A survey of the skin
Tells our stories
A book held within
Full of old glories
The cut, once blood
When tears did run
Baked on, caked on mud
Drying in the sun
Each crevice and crack
Formed from laughs and cries
Can never be turned back
No matter how many tries
Botox babies and teens
Scared to take a fall
Fear what it all means
When it means not much at all
10th May 2024 – Shared to dVerse OLN
Today I’m feeling:
Slept early last night and got up early ready to go for a ride with Bruno, up to Doi Chang.
I was too early for Utopia but felt pumped to be going on a long ass ride. Once getting into the mountains the cool clean air tickled my nose with the now-familiar smells of fresh growth foliage and flowers. All the food stalls around added to the perfume and even the small fires around reminded me of camping trips from days gone by.
It was a joy to be out there today.
Today I’m grateful for:
Bruno being the way he is and leading us to accidentally drink civet-shit coffee overlooking a glorious long valley view.
The owners also gave us a fresh avocado with local honey and Bruno asked if they had any more to which he was told sure, just go pick them. They went off under the terrace and picked up 4 or 5 big cricket balls from high up using a net on a 3-metre bamboo pole. I love that Bruno will just go and do what takes his fancy and it always ends us up in interesting situations
The best thing about today was:
The ride down from Doi Chang and through Doi Wawee was just beautiful and Wawee especially was a pretty village. The school had just let out students at midday and we drove up past the gates. The school is magnificent, sculpted up the hillside, and looks impeccable. All the kids were happy and playful as they tumbled out down the hill.
Riding through these places made me reflect a bit more on my place in Thailand and as a teacher. I can understand more about the teacher’s and the student’s apathy when I see the places where they live and the lack of opportunities and ambition around them. I give them a hard time to make the best of themselves and now I recognise those soft faces looking up at me quietly expressing, ‘What’s the point?’
Once on the road back to Mae Chan, I got stuck behind a van with about ten school students stuffed in the back along with various packages, parcels and goods. They were all happily, lazily chatting and looking at their phones, perhaps just being in the happy childhood state of not knowing what is going to happen next, where they are going or what they will do when they arrive.
In opposition, all I wanted to do was overtake the van but the roads were too twisty to be able to get around. I just wanted to get home to where I knew exactly everything that will happen. I wished I could go back to that state of happiness that comes from interruptions to boredom, saying yes to anything, just to hang out a bit longer.
When I was like that I was usually the last one home.

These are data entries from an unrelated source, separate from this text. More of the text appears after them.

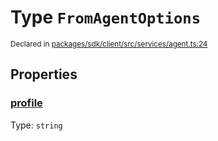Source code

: # Type `FromAgentOptions`
<sub>Declared in [packages/sdk/client/src/services/agent.ts:24](https://github.com/dxos/dxos/blob/d7adf231c/packages/sdk/client/src/services/agent.ts#L24)</sub>




## Properties
### [profile](https://github.com/dxos/dxos/blob/d7adf231c/packages/sdk/client/src/services/agent.ts#L25)
Type: <code>string</code>





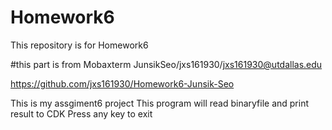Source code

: # Homework6
This repository is for Homework6

#this part is from Mobaxterm JunsikSeo/jxs161930/jxs161930@utdallas.edu

https://github.com/jxs161930/Homework6-Junsik-Seo

This is my assgiment6 project This program will read binaryfile and print result to CDK Press any key to exit
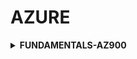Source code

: # AZURE
<details>
  <summary><strong>FUNDAMENTALS-AZ900</strong></summary>
  ¿QUE ES CLOUD COMPUTING?
  - Suministro bajo de demanda (On demand)- potencia de calculo , almacenamiento de bases de datos,aplicaciones.
  - Plataforma de servicios en el cloud con precios de pago por uso.
  - Aprovisionar exactamente el tipo y tamaño de los recursos que necesitas.
</details>
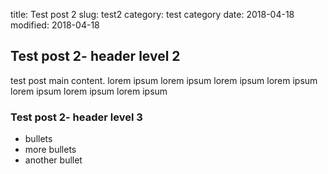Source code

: title: Test post 2
slug: test2
category: test category
date: 2018-04-18
modified: 2018-04-18

## Test post 2- header level 2
test post main content. lorem ipsum lorem ipsum lorem ipsum lorem ipsum lorem ipsum lorem ipsum lorem ipsum 

### Test post 2- header level 3
* bullets
* more bullets
* another bullet
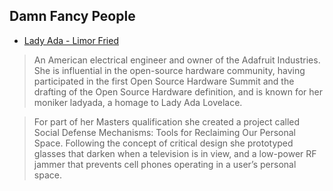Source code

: ## Damn Fancy People
* [Lady Ada - Limor Fried](https://www.adafruit.com/about/)
> An American electrical engineer and owner of the Adafruit Industries. She is influential in the open-source hardware community, having participated in the first Open Source Hardware Summit and the drafting of the Open Source Hardware definition, and is known for her moniker ladyada, a homage to Lady Ada Lovelace. 

> For part of her Masters qualification she created a project called Social Defense Mechanisms: Tools for Reclaiming Our Personal Space. Following the concept of critical design she prototyped glasses that darken when a television is in view, and a low-power RF jammer that prevents cell phones operating in a user’s personal space.
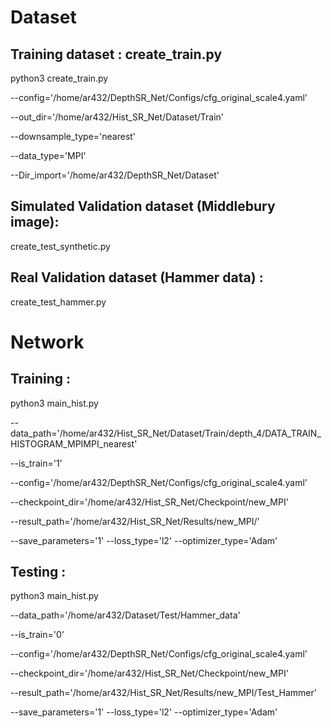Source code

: # Dataset 
## Training dataset : create_train.py

python3 create_train.py 

--config='/home/ar432/DepthSR_Net/Configs/cfg_original_scale4.yaml' 

--out_dir='/home/ar432/Hist_SR_Net/Dataset/Train' 

--downsample_type='nearest' 

--data_type='MPI' 

--Dir_import='/home/ar432/DepthSR_Net/Dataset'

## Simulated Validation dataset (Middlebury image): 

create_test_synthetic.py

## Real Validation dataset (Hammer data) : 

create_test_hammer.py 


# Network 
## Training : 

python3 main_hist.py 

--data_path='/home/ar432/Hist_SR_Net/Dataset/Train/depth_4/DATA_TRAIN_HISTOGRAM_MPIMPI_nearest' 

--is_train='1' 

--config='/home/ar432/DepthSR_Net/Configs/cfg_original_scale4.yaml' 

--checkpoint_dir='/home/ar432/Hist_SR_Net/Checkpoint/new_MPI'  

--result_path='/home/ar432/Hist_SR_Net/Results/new_MPI/' 

--save_parameters='1'  --loss_type='l2' --optimizer_type='Adam'


## Testing :

python3 main_hist.py 

--data_path='/home/ar432/Dataset/Test/Hammer_data' 

--is_train='0' 

--config='/home/ar432/DepthSR_Net/Configs/cfg_original_scale4.yaml' 

--checkpoint_dir='/home/ar432/Hist_SR_Net/Checkpoint/new_MPI'  

--result_path='/home/ar432/Hist_SR_Net/Results/new_MPI/Test_Hammer' 

--save_parameters='1'  --loss_type='l2' --optimizer_type='Adam'
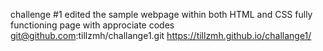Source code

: challenge #1
edited the sample webpage within both HTML and CSS
fully functioning page with approciate codes
git@github.com:tillzmh/challange1.git
https://tillzmh.github.io/challange1/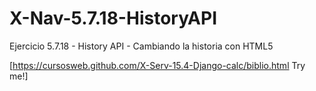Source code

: # X-Nav-5.7.18-HistoryAPI
Ejercicio 5.7.18 - History API - Cambiando la historia con HTML5

[https://cursosweb.github.com/X-Serv-15.4-Django-calc/biblio.html Try me!]
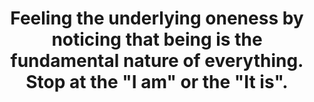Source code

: ---
title: 'Feeling the underlying oneness by noticing that being is the fundamental nature of everything. Stop at the "I am" or the "It is".'
tags: nonduality
---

What was out of your control today and how did you handle it?
I thought I would struggle with not having my usual two morning coffees but for some reason, I was just psyched to be riding and didn’t really want to stop anywhere until we got ‘there’, wherever the next ‘there ‘ was.
At the end of the 7-hour ride, covered in mud, dirt and dust I dropped into Utopia for coffee finally and they all wondered why I hadn’t been in the morning.
Something I learned today?
I learned that civet shit coffee tastes smooth but is overpriced and overrated.
What was I like as a child?
The same as I am now but less grown up….in effect, I am still a child, it is just that I have learned how to handle adult responsibilities.